BEGIN Data for this exercise

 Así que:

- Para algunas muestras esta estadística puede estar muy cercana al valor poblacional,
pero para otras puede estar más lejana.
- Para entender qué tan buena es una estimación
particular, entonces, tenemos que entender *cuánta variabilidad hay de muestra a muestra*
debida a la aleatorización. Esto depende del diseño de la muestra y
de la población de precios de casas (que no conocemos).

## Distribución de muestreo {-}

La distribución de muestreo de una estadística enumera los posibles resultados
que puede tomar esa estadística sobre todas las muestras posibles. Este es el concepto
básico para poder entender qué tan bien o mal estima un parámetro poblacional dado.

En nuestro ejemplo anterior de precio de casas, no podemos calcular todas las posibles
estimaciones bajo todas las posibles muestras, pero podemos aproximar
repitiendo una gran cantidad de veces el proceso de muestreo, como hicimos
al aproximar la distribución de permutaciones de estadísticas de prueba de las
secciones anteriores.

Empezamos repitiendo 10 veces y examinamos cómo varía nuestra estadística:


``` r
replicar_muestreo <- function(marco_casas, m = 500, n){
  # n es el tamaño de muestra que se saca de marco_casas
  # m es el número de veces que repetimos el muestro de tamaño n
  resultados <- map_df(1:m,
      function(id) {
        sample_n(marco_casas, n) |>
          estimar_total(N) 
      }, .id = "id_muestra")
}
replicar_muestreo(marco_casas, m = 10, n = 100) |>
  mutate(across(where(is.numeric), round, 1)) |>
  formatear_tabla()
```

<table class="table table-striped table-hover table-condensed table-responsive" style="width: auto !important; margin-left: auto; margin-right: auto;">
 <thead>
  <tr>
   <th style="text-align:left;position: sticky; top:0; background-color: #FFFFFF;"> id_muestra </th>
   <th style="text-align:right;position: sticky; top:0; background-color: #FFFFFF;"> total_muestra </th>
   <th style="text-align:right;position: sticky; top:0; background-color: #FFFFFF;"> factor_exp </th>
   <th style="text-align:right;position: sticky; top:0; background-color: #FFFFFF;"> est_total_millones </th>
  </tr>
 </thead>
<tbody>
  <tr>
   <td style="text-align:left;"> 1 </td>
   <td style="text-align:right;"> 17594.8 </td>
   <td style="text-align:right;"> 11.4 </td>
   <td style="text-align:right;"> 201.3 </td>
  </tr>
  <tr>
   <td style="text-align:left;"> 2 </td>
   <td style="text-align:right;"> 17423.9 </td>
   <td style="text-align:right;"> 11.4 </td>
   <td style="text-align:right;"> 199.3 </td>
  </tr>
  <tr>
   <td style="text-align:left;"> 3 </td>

END Data for this exercise
BEGIN Data for this exercise

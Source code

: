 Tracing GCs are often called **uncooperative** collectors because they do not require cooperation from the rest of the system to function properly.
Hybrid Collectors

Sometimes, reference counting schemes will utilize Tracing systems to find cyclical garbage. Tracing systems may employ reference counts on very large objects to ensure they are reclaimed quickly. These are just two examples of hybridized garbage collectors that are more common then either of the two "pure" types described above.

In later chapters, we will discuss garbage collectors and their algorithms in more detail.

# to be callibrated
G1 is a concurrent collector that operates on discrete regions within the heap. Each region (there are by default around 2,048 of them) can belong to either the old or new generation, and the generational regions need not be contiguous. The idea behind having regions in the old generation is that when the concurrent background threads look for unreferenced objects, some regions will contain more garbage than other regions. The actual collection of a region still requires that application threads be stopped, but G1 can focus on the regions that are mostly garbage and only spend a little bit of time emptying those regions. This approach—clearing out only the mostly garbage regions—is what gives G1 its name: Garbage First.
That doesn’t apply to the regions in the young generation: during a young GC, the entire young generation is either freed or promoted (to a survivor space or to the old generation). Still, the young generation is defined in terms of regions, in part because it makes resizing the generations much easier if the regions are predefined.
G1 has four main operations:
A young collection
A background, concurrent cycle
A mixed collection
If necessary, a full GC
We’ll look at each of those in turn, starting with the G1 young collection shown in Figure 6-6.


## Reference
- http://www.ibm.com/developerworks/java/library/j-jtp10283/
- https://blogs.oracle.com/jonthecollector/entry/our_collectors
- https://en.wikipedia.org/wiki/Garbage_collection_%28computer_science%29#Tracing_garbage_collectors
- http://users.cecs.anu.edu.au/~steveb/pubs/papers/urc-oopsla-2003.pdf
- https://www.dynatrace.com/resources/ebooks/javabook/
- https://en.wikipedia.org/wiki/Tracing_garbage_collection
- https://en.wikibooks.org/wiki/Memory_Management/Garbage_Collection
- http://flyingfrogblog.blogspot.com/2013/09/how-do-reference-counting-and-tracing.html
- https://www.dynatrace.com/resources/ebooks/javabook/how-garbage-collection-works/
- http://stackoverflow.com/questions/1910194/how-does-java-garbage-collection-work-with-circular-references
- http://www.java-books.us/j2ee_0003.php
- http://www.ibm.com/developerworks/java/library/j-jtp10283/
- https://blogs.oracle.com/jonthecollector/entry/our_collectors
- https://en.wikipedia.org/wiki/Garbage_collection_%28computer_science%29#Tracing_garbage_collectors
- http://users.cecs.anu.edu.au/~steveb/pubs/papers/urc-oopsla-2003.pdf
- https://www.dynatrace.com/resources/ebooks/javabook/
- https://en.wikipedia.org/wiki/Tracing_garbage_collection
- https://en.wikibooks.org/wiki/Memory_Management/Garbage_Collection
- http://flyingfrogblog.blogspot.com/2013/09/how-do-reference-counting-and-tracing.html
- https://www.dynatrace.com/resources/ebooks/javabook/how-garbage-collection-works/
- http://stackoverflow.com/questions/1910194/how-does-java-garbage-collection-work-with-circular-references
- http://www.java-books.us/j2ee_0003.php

END Data for this exercise

Your assignment:
Transcribe, exactly and without additions, the lines of the records above, beginning with the line that contains "- Para entender" and ending with the line that contains "## Distribución de", both included.

Solved problem:
- Para entender qué tan buena es una estimación
particular, entonces, tenemos que entender *cuánta variabilidad hay de muestra a muestra*
debida a la aleatorización. Esto depende del diseño de la muestra y
de la población de precios de casas (que no conocemos).

## Distribución de muestreo {-}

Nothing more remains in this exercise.